Si elle n’a pu le faire pour tous les mots par manque de temps, elle a au moins pu vivre l’expérience avec le mot « inuit ». Les jeunes de la garderie ont fait des recherches sur les Inuits et ont découvert qu’ils aimaient faire des casse-tête avec des os d’animaux. « À partir de cette idée, ils ont ramassé des branches et les ont peintes avant de décider ensemble du type de casse-tête que ça pouvait faire. Cela a donné un gros poisson. » Ensuite, quand l’artiste est retournée voir les jeunes du programme FACES, elle leur a demandé d’intégrer les branches des petits dans leur propre création. »
Exposition ambulante
Comme l’an dernier, Mme Comeau a transformé son ancien camion de Postes Canada en galerie ambulante. Cette fois-ci, l’intérieur du camion est devenu une petite forêt miniature où les dix mots prennent racine.
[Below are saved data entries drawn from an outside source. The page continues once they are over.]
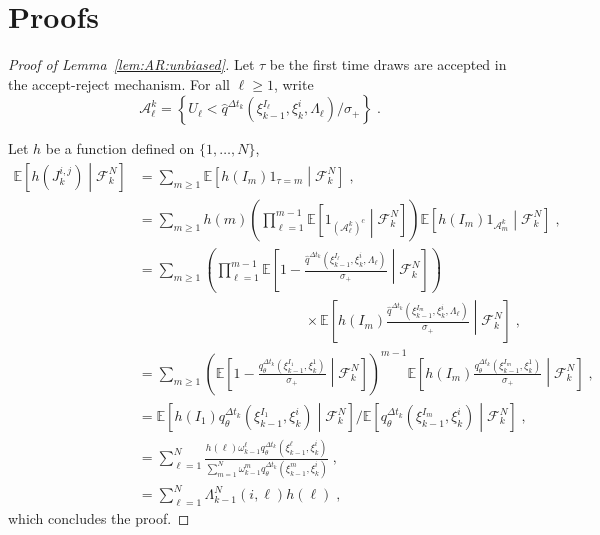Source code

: \documentclass[12pt]{article}
\newcommand{\eqsp}{\;}
\newcommand{\1}{\mathrm{1}}
\begin{document}
\section{Proofs}
\begin{proof}[Proof of Lemma~\ref{lem:AR:unbiased}]
Let $\tau$ be the first time  draws are accepted in the accept-reject mechanism. For all $\ell\ge 1$, write
\[
\mathcal{A}^k_{\ell} = \left\{U_\ell<\widehat{q}^{\Delta t_k}(\xi_{k-1}^{I_\ell},\xi_k^{i},\Lambda_{\ell})/\sigma_+\right\}\eqsp.
\]

Let $h$ be a function defined on $\{1,\ldots,N\}$,
\begin{align*}
\mathbb{E}\left[h(J^{i,j}_k)\middle| \mathcal{F}_k^N\right] & = \sum_{m\ge 1}\mathbb{E}\left[h(I_m)\1_{\tau=m}\middle| \mathcal{F}_k^N\right]\eqsp,\\
& = \sum_{m\ge 1}h(m)\left(\prod_{\ell=1}^{m-1}\mathbb{E}\left[\1_{(\mathcal{A}^k_{\ell})^c}\middle| \mathcal{F}_k^N\right]\right)\mathbb{E}\left[h(I_m)\1_{\mathcal{A}^k_{m}}\middle| \mathcal{F}_k^N\right]\eqsp,\\
& = \sum_{m\ge 1}\left(\prod_{\ell=1}^{m-1}\mathbb{E}\left[1-\frac{\widehat{q}^{\Delta t_k}(\xi_{k-1}^{I_\ell},\xi_k^{i},\Lambda_{\ell})}{\sigma_{+}}\middle| \mathcal{F}_k^N\right]\right)\\
&\hspace{5cm}\times\mathbb{E}\left[h(I_m)\frac{\widehat{q}^{\Delta t_k}(\xi_{k-1}^{I_m},\xi_k^{i},\Lambda_{\ell})}{\sigma_{+}}\middle| \mathcal{F}_k^N\right]\eqsp,\\
& = \sum_{m\ge 1}\left(\mathbb{E}\left[1-\frac{q^{\Delta t_k}_{\theta}(\xi_{k-1}^{I_1},\xi_k^{1})}{\sigma_{+}}\middle| \mathcal{F}_k^N\right]\right)^{m-1}\mathbb{E}\left[h(I_m)\frac{q^{\Delta t_k}_{\theta}(\xi_{k-1}^{I_m},\xi_k^{1})}{\sigma_{+}}\middle| \mathcal{F}_k^N\right]\eqsp,\\
& = \mathbb{E}\left[h(I_1)q^{\Delta t_k}_{\theta}(\xi_{k-1}^{I_1},\xi_k^{i})\middle| \mathcal{F}_k^N\right]/\mathbb{E}\left[q^{\Delta t_k}_{\theta}(\xi_{k-1}^{I_m},\xi_k^{i})\middle| \mathcal{F}_k^N\right]\eqsp,\\
& = \sum_{\ell=1}^N \frac{h(\ell)\omega_{k-1}^{\ell}q^{\Delta t_k}_{\theta}(\xi_{k-1}^{\ell},\xi_k^{i})}{\sum_{m=1}^N\omega_{k-1}^{m}q^{\Delta t_k}_{\theta}(\xi_{k-1}^{m},\xi_k^{i})}\eqsp,\\
&= \sum_{\ell=1}^N \Lambda_{k-1}^N(i,\ell)h(\ell) \eqsp,
\end{align*}
which concludes the proof.
\end{proof}
\end{document}
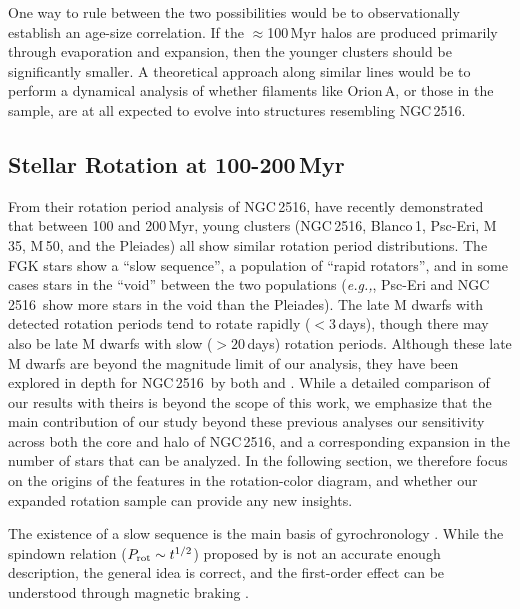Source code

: \documentclass[12pt,twocolumn,tighten]{aastex63}
\newcommand{\cn}{NGC\,2516} %
\begin{document}
One way to rule between the two possibilities would be to
observationally establish an age-size correlation.  If the
$\approx$100\,Myr halos are produced primarily through evaporation and
expansion, then the younger clusters should be significantly smaller.
A theoretical approach along similar lines would be to perform a
dynamical analysis of whether filaments like Orion\,A, or those in the
\citet{zucker_physical_2018} sample, are at all expected to evolve
into structures resembling \cn.


\subsection{Stellar Rotation at 100-200\,Myr}
\label{disc:rotn}

From their rotation period analysis of \cn,
\citet{fritzewski_rotation_2020} have recently demonstrated that
between 100 and 200\,Myr, young clusters (\cn, Blanco\,1, Psc-Eri,
M\,35, M\,50, and the Pleiades) all show similar rotation period
distributions.  The FGK stars show a ``slow sequence'', a population
of ``rapid rotators'', and in some cases stars in the ``void'' between
the two populations ({\it e.g.,}, Psc-Eri and \cn\ show more stars in
the void than the Pleiades).  The late M dwarfs with detected rotation
periods tend to rotate rapidly ($<3$\,days), though there may also be
late M dwarfs with slow ($>20$\,days) rotation periods.  Although
these late M dwarfs are beyond the magnitude limit of our analysis,
they have been explored in depth for \cn\ by both
\citet{Irwin_NGC2516_2007} and \citet{fritzewski_rotation_2020}.
While a detailed comparison of our results with theirs is beyond the
scope of this work, we emphasize that the main contribution of our
study beyond these previous analyses our sensitivity
across both the core and halo of \cn, and a
corresponding expansion in the number of stars that can be analyzed.
In the following section, we therefore focus on the origins of the
features in the rotation-color diagram, and whether our expanded
rotation sample can provide any new insights.

The existence of a slow sequence is the main basis of gyrochronology
\citep[{\it e.g.},][]{barnes_rotational_2003}.  While the 
spindown relation ($P_{\rm rot}\sim t^{1/2}$) proposed by
\citet{skumanich_time_1972} is not an accurate enough description, the
general idea is correct, and the first-order effect can be understood
through magnetic braking \citep{weber_angular_1967}.
\end{document}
Elle a ainsi présenté le projet lors de Secondaire en spectacle et lors du 5 à 7 au Musée MacBride pour la Journée de la francophonie yukonnaise. « Je trouve ça le fun, car ça donne de la visibilité auprès de la communauté et ça permet aux gens d’avoir une autre expérience d’une exposition que par une galerie d’art, un peu comme le fait Nuit blanche : sortir l’art de ses murs et l’amener dans le quotidien des gens. »
Mme Comeau présentera aussi sa caravane le 11 juin dans le cadre de la kermesse qui aura lieu à l’École Émilie-Tremblay. Le hasard fait d’ailleurs que « kermesse » fait partie des dix mots cette année. Ce sera d’ailleurs l’occasion de voir les créations des plus jeunes. En effet, l’exposition est appelée à évoluer dans le temps, alors ceux qui l’ont déjà vue peuvent revenir et découvrir des éléments qui n’y étaient pas la fois précédente.
Enfin, l’exposition Caravane jeunesse présentée par l’AFY en collaboration avec le JEFY et La Caravane des dix mots sera présentée du 5 juin au 4 septembre dans la salle communautaire du Centre de la francophonie. À cette occasion, plusieurs œuvres de jeunes artistes seront mises en valeur, ainsi que des éléments de La Caravane boréale des dix mots. Par exemple, ce sera possible de jeter un coup d’œil sur le journal de bord des jeunes du programme FACES qui partagent leur réflexion à travers un journal de création. Le vernissage aura lieu le 5 juin dans le cadre d’un 5 à 7 lors du Café-rencontre.
Cette année, les artistes devaient s’inspirer des mots suivant : amalgame, bravo, cibler, grigri, Inuit, kermesse, kitsch, sérendipité, wiki, zénitude.